Durante los últimos años, hemos venido observando una relativización del principio de separación de poderes en España mediante distintos ejemplos y maniobras políticas. El reciente y curioso ejemplo del Presidente del Tribunal Constitucional (TC), a la sazón silencioso afiliado del PP en el momento de su designación, constituye una verdadera quiebra de tal principio y con él, del mismo Estado de Derecho. Parece evidente que el Gobierno central actual no necesita de dicho principio para legislar ni para configurar su peculiar modelo de Estado a la carta.
La cuestión jurídica no admite demasiadas dudas pese al argumento de parte del propio interesado. El artículo 159.4 de la Constitución y el artículo 19 de la Ley Orgánicadel TC concretan las incompatibilidades de los miembros del Tribunal Constitucional, y señalan igualmente lo siguiente: "(...) En lo demás, los miembros del Tribunal Constitucional tendrán las incompatibilidades propias de los miembros del poder judicial". Esto implica, a efectos de incompatibilidades, que su tratamiento constitucional es el de los miembros del poder judicial. Precisamente, la propia Constitución que el TC tiene como misión interpretar recoge en su art. 127.1 que “los jueces y magistrados (...) no podrán desempeñar otros cargos públicos ni pertenecer a partidos políticos". El art. 395 de la Ley Orgánica del Poder Judicial reitera dicha prohibición. El art. 159.5 de la Constitución señala igualmente que “los miembros del Tribunal Constitucional serán independientes e inamovibles en el ejercicio de su mandato”. En este punto, parece que el Presidente del TC sólo reconoce vigencia a la última parte del mandato imperativo. La cuestión no puede estar más clara. El TC y sus miembros no son parte del poder judicial pero, a efectos de incompatibilidades, la Constitución les da el tratamiento de los jueces y magistrados, algo que el Sr. Pérez de los Cobos no parecía estar dispuesto a asumir en el momento de su designación.

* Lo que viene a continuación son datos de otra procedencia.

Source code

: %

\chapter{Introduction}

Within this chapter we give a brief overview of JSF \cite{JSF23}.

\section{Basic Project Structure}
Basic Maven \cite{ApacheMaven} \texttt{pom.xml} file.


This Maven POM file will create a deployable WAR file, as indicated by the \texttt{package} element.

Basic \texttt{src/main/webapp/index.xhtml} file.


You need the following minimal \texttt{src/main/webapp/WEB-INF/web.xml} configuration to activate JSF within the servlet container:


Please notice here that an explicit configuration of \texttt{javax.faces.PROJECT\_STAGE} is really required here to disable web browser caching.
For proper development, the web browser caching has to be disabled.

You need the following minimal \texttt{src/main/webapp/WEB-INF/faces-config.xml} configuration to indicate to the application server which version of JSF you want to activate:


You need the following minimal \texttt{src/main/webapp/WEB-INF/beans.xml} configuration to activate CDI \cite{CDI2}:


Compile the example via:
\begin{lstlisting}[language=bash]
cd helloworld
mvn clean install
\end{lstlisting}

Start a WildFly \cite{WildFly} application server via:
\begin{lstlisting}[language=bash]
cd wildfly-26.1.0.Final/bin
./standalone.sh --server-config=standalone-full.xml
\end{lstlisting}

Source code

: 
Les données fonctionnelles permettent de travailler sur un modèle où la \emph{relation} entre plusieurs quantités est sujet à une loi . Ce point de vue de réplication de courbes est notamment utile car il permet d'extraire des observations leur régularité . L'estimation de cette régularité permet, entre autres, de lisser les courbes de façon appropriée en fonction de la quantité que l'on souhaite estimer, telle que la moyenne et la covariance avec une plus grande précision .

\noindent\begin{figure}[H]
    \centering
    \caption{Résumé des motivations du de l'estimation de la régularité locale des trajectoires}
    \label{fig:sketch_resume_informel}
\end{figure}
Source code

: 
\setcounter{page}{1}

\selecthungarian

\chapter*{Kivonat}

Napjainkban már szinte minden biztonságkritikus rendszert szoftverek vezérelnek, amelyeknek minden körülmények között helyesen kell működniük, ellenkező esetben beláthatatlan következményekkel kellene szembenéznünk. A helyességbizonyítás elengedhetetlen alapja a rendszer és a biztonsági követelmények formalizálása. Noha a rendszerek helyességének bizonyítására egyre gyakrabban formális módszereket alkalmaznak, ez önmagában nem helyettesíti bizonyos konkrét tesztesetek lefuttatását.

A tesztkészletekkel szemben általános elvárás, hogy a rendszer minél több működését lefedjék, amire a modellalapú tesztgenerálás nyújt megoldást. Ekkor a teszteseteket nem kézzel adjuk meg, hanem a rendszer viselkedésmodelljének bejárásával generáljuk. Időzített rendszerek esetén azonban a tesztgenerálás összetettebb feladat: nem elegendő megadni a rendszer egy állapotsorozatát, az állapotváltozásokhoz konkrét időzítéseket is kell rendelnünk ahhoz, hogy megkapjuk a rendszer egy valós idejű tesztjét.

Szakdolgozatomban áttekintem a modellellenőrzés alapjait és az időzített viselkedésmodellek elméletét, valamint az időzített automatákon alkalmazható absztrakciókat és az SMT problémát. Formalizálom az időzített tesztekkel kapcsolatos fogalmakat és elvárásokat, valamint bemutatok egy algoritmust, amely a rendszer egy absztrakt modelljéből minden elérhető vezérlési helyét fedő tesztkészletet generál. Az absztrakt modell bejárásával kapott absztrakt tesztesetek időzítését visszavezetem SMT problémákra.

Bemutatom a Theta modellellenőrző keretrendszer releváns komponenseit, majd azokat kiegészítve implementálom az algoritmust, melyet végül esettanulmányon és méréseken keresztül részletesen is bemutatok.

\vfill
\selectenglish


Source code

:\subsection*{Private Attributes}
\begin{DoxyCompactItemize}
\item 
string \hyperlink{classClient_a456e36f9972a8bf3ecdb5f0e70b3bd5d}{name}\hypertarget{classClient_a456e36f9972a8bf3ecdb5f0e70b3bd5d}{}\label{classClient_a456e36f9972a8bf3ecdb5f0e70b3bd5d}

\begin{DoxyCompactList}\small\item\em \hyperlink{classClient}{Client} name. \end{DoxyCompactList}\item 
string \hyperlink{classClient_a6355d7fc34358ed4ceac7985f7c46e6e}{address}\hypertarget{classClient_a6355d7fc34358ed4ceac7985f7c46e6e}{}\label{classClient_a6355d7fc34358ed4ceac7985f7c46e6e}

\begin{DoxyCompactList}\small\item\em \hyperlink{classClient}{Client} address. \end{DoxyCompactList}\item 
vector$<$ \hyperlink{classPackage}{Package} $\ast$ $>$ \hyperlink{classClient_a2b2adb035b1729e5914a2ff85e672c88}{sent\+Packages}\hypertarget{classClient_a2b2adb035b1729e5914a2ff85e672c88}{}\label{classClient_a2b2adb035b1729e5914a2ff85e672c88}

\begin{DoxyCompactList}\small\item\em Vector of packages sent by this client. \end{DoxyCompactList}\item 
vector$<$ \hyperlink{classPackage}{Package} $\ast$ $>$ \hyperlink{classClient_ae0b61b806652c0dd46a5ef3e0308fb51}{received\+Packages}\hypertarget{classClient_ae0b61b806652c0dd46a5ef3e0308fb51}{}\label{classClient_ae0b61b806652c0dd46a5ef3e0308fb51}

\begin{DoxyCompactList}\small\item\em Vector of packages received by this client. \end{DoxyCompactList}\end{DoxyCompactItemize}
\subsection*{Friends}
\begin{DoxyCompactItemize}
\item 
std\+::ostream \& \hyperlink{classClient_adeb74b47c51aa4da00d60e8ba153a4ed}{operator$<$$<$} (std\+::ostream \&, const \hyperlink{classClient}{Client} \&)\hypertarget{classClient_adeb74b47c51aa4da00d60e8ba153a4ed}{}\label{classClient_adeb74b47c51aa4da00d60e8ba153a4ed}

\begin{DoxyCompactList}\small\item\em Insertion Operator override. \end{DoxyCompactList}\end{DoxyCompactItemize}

Si pretender sortear esta realidad jurídica resulta cuando menos arriesgado, peor es el salto acontecido cuando uno se percata de que el actual Presidente del TC ocultó su condición de afiliado y permanece en el vacío sin inmutarse. Más si cabe cuando consideramos que su misión fundamental es la de intérprete de esa norma cuyo tenor literal ha obviado de manera silenciosa pero consciente. Interpretación jurídica reducida, igualmente, a dos materias sensibles y básicas: los derechos fundamentales de todas las personas y los recursos mayoritariamente planteados por todos los partidos políticos en los que el Presidente del TC no milita. Ahí es nada.
Por si todo esto fuera poco, la doctrina del TC es clara en materia de imparcialidad y objetividad de sus miembros, lo cual ya ha empezado a provocar impugnaciones diversas en resoluciones ya dictadas y provocará, en su caso, futuras recusaciones. Cabe subrayar, entre otros, el Auto del TC 26/2007, de 5 de febrero de 2007. En esta resolución se subraya que debe “quedar fuera de toda consideración que (...) no se trata de juzgar si el magistrado recusado es efectivamente parcial o si él mismo se tiene por tal. Lo determinante es, exclusivamente, si una parte del proceso tiene motivo, sopesando racionalmente todas las circunstancias, para dudar de la falta de prevención y de la posición objetiva del magistrado”.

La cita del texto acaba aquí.